We may live in the new age world, but it is not all that pretty a picture to paint. While communications and other facilities maybe better than what our ancestors had access to, in terms of health, we seeming to be heading for the worst. Health experts have said it time and again, and the fact still remains, that our unhealthy lifestyle habits, which we hardly retrospect, are leading to various ailments in the past years, including mental illness.
A new study done by the University of Cambridge states that women, as well as young adults, are twice as likely to experience anxiety as men. Anxiety disorder - the most common mental health problem - is often manifested as excessive worry, fear and a tendency to avoid potentially stressful situations including social gatherings.
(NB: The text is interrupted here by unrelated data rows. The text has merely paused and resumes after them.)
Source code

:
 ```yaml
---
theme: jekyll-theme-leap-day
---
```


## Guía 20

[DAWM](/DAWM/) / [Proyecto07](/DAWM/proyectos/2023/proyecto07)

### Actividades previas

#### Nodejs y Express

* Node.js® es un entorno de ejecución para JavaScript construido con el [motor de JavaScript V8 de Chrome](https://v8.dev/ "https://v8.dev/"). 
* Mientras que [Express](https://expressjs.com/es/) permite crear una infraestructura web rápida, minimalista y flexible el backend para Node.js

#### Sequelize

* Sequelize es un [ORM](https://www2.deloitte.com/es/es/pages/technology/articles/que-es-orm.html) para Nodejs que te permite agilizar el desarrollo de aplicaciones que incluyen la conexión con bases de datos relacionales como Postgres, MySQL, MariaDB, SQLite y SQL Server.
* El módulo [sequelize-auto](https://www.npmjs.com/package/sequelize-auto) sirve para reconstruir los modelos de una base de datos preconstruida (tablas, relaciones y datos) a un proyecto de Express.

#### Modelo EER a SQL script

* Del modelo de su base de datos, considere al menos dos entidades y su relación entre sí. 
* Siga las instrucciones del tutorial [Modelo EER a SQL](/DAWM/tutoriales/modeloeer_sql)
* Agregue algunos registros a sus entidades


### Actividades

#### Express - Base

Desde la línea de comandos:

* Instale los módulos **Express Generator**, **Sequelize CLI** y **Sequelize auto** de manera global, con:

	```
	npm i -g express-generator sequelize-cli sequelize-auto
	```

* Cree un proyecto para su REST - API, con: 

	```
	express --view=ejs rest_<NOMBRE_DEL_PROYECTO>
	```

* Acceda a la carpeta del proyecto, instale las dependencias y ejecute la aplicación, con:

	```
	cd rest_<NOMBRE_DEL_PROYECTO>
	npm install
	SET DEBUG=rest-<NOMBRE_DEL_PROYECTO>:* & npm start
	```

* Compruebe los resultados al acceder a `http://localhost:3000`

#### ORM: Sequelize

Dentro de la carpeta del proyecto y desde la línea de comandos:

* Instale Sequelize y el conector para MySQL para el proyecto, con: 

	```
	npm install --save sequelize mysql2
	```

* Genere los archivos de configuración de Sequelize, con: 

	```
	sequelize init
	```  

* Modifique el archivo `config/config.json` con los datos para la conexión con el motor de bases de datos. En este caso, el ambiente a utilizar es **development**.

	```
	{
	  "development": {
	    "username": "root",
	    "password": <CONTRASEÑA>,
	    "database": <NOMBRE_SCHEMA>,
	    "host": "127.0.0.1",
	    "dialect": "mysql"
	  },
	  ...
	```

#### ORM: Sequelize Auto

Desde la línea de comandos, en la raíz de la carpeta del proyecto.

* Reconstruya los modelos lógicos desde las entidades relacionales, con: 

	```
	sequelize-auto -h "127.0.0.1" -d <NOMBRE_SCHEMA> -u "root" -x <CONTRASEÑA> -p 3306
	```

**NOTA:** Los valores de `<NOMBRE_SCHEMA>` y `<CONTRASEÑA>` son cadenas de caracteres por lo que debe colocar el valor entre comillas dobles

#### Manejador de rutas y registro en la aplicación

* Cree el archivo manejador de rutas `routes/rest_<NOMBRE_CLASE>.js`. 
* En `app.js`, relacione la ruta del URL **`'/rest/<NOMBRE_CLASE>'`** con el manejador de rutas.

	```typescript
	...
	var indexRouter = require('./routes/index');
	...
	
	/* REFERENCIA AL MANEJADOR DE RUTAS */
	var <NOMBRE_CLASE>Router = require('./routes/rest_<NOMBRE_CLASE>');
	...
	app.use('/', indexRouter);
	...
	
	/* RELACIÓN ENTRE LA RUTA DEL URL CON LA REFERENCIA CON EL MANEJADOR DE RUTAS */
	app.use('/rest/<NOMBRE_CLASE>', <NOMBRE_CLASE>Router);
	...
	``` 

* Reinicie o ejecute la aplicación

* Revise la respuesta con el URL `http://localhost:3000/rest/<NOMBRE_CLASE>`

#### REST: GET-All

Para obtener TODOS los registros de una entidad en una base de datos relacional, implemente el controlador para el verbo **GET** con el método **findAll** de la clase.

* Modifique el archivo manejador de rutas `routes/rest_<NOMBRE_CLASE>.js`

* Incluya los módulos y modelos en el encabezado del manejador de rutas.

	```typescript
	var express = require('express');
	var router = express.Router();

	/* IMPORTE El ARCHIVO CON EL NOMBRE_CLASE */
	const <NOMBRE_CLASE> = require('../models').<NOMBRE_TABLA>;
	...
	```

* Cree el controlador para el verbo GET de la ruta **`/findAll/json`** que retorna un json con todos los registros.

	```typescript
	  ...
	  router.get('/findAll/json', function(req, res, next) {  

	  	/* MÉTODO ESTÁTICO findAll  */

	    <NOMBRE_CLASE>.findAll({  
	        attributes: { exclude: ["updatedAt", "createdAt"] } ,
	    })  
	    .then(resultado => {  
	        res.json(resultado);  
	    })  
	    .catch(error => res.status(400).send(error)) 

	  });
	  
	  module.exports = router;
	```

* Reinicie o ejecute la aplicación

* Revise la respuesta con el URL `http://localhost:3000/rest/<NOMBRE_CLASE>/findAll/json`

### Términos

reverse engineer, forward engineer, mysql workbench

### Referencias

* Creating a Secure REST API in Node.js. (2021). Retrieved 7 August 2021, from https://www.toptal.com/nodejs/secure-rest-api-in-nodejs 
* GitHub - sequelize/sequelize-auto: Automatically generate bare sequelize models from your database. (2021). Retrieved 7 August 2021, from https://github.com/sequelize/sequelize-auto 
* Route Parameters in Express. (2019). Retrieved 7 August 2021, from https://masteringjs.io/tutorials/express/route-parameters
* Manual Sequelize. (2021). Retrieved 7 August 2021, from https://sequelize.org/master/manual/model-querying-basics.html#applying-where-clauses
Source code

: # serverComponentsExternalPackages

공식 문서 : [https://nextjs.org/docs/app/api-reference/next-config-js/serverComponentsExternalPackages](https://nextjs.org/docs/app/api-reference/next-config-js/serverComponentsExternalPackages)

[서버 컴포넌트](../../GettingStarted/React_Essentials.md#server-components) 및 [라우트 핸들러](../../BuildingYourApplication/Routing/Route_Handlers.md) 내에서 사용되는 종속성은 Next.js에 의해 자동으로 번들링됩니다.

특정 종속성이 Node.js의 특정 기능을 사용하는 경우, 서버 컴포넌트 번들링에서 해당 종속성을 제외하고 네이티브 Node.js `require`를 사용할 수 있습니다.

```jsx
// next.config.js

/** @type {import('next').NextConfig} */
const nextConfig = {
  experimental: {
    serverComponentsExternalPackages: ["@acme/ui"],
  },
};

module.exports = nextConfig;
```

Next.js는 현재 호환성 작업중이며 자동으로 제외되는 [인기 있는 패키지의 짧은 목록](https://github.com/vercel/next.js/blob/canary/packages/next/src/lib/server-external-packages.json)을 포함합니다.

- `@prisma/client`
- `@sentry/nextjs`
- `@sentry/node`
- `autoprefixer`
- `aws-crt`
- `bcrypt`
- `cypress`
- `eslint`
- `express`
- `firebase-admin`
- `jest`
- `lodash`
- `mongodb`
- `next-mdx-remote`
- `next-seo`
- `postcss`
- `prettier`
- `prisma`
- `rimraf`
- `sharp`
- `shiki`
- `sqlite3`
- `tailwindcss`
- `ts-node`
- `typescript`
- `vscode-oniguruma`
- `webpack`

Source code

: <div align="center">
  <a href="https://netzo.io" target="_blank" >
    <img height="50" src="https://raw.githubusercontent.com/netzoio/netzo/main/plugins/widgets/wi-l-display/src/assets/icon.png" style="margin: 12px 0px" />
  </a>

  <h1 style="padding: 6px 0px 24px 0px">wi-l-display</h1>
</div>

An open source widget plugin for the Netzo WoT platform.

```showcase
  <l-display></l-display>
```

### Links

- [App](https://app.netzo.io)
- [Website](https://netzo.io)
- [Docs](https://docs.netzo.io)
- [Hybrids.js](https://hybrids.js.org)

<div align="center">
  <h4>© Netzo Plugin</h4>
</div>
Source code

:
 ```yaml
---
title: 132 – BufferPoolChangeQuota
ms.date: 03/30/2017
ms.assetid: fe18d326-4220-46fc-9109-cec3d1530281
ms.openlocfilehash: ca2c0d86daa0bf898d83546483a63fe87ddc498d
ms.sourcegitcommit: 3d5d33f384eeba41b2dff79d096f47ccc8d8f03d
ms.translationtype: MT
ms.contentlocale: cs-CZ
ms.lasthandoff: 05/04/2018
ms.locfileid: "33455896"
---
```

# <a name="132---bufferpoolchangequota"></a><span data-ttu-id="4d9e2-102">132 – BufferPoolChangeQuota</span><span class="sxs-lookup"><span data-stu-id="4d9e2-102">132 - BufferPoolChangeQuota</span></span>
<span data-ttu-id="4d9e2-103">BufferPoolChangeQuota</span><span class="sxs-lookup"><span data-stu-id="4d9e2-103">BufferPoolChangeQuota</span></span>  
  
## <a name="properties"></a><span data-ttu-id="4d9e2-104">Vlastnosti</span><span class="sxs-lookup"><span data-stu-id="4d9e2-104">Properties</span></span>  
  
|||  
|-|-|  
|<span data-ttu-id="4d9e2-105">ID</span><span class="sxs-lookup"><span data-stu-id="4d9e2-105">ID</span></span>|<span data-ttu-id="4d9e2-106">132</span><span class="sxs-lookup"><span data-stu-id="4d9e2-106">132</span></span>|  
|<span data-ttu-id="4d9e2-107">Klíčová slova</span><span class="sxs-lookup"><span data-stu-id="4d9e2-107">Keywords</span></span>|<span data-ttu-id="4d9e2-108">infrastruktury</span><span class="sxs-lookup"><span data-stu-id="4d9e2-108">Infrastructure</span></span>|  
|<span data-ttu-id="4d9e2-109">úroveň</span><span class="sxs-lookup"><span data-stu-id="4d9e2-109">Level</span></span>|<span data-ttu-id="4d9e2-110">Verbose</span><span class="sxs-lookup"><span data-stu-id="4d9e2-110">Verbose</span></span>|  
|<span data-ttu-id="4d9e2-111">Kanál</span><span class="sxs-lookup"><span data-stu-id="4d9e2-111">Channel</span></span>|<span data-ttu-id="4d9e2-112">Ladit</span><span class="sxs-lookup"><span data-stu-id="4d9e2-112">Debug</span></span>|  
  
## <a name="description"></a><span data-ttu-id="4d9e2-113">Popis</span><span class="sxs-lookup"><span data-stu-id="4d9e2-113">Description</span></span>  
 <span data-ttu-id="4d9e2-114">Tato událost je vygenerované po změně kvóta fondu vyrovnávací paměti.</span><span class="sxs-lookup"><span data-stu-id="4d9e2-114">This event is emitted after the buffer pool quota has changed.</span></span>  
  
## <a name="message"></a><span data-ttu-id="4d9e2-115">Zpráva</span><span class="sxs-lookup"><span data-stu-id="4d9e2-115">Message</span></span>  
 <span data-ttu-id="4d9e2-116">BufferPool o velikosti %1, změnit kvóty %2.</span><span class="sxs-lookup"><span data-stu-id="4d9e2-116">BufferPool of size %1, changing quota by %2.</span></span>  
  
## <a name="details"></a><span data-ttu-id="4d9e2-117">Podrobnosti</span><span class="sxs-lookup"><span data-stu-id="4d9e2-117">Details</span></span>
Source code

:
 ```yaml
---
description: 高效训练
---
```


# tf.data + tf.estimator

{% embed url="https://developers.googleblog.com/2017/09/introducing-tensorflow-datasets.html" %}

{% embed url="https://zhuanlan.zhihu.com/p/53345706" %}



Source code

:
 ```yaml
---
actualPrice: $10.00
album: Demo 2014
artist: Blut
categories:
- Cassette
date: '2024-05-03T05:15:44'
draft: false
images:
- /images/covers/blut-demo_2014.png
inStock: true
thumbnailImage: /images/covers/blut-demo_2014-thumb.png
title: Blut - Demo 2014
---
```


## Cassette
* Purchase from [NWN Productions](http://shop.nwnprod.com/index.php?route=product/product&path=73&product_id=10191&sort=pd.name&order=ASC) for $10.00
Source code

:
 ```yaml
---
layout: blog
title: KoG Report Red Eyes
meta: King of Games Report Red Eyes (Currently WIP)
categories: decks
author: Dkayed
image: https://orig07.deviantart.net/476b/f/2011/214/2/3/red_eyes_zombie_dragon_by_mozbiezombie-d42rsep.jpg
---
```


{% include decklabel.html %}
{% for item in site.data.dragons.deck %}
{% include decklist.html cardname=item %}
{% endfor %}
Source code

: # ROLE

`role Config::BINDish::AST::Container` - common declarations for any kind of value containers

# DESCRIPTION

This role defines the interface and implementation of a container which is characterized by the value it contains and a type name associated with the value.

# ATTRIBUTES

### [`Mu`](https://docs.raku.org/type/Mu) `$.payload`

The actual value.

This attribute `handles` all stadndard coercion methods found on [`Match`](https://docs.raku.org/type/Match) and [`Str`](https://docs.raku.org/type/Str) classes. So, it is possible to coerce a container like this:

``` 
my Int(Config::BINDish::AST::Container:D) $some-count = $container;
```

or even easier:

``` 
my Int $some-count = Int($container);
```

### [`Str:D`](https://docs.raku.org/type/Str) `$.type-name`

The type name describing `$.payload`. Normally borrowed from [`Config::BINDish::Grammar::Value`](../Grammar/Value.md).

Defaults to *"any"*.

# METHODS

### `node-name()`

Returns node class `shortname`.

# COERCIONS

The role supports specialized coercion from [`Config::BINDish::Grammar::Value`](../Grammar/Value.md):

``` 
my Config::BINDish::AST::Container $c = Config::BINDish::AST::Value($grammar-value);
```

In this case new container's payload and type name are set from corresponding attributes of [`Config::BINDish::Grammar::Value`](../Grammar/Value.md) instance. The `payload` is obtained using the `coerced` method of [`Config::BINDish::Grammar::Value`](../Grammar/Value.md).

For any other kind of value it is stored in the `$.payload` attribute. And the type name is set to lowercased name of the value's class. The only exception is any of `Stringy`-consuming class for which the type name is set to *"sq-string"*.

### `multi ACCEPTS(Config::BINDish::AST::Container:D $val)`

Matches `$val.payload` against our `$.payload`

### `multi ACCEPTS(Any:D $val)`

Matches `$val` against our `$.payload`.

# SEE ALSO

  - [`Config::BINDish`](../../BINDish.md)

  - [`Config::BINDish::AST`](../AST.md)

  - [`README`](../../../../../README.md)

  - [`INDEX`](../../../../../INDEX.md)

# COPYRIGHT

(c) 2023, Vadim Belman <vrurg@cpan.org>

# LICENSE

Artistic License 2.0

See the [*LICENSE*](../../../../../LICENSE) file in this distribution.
"Anxiety disorders can make life extremely difficult for some people and it is important for our health services to understand how common they are and which groups of people are at greatest risk," said led author Olivia Remes at the University of Cambridge.
The findings showed that nearly one in ten adults (10.9 per cent) with heart disease were affected by generalised anxiety disorder but women were almost twice as likely to be affected as men. Also, women affected with heart diseases, cancer and even pregnancy showed a higher level of anxiety than men.
Obsessive compulsive disorder (OCD) - an anxiety disorder characterised by obsessions and compulsions - was in general, found only one in a hundred, but the proportion with the disorder was double in pregnant women and slightly higher in the period immediately after birth.
"Anxiety disorders can also lead to impairment, disability, and risk of suicide," added Louise Lafortune, research associate at the University of Cambridge.
Further, the level of anxiety among young individuals - both male and female - under 35 years of age were found to be disproportionate. In addition, people from Western Europe and North America were found more likely to suffer from anxiety than people from other cultures.
"By collecting all these data together, we see that these disorders are common across all groups, but women and young people are disproportionately affected. Also, people who have a chronic health condition are at a particular risk, adding a double burden on their lives," Remes noted.
For the study, published in the journal Brain and Behaviour, the team studied 48 scientific reviews that showed data between 1990 and 2010. The overall proportion of people affected remained largely unchanged, with around four out of every 100 experiencing anxiety.Inputs from IANS.